On top of all that, of course, was Ranieri. Through his charm, easy manner and tactical experience, it is possible that he was actually the ideal figure to oversee all of this; that he simply had the easy-going but still hard-edged personality to steer a structure already moving in the right direction. He was, in that way, vital.

The point, however, is that he was just one of many very important parts rather than a more overarching boss in the way someone like Mauricio Pochettino or Jose Mourinho is, let alone patriarchal figures like Sir Alex Ferguson or Arsène Wenger.

Those parts stopped connecting and working together in the way they used to, so something needed to change. Ranieri was just the part easiest to change. That was emotionally sad but, taking everything into account, it was the rational decision.
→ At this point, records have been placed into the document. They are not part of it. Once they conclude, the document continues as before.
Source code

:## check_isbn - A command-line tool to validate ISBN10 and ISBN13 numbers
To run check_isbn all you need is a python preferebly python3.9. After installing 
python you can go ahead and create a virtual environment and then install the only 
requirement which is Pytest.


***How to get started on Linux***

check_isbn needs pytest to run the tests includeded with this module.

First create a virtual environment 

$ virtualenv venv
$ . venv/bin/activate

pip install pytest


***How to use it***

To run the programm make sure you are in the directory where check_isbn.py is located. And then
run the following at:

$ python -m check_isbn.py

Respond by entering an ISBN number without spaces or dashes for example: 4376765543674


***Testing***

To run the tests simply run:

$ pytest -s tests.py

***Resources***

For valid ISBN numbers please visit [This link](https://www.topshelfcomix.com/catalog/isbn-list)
It has also raised all manner of arguments about the dispensability of managers and a quick hire-and-fire-em culture but is this not the rational way to run any club? That managers should be dispensable?

Ranieri will be fondly remembered by Leicester's support despite his painful departure (Getty)

The days of entrusting your entire club culture and approach to the personal whims of one man now seem so antiquated, and prone to cyclical failure and upheaval, given it’s impossible to predict whether you’ll end up with a Ferguson or a Wenger.

It surely makes much more sense for a modern institution to build up a structure based on the right guiding ideals rather than a handful of figures who just happen to be the right people at that exact time. The latter, of course, can change. What should be unchangeable, however, is a club being able to weather bad results or personnel leaving - like, for example, Southampton and Sevilla have specialised in.

This doesn’t mean managers aren’t important or recede in relevance. Clearly, clubs should still go for the best people and, as with any job, some will just do it better than ever. Even the right manager in that kind of structure can still be completely transformative.

It’s just that it’s probably much better when clubs are in a situation where, when they do achieve something, it is actually harder to draw the distinctive line between what the manager did and how much was down to what was already there.

That feels like it was the case at Leicester last season. Whether it was true could be definitively proved over the next few weeks.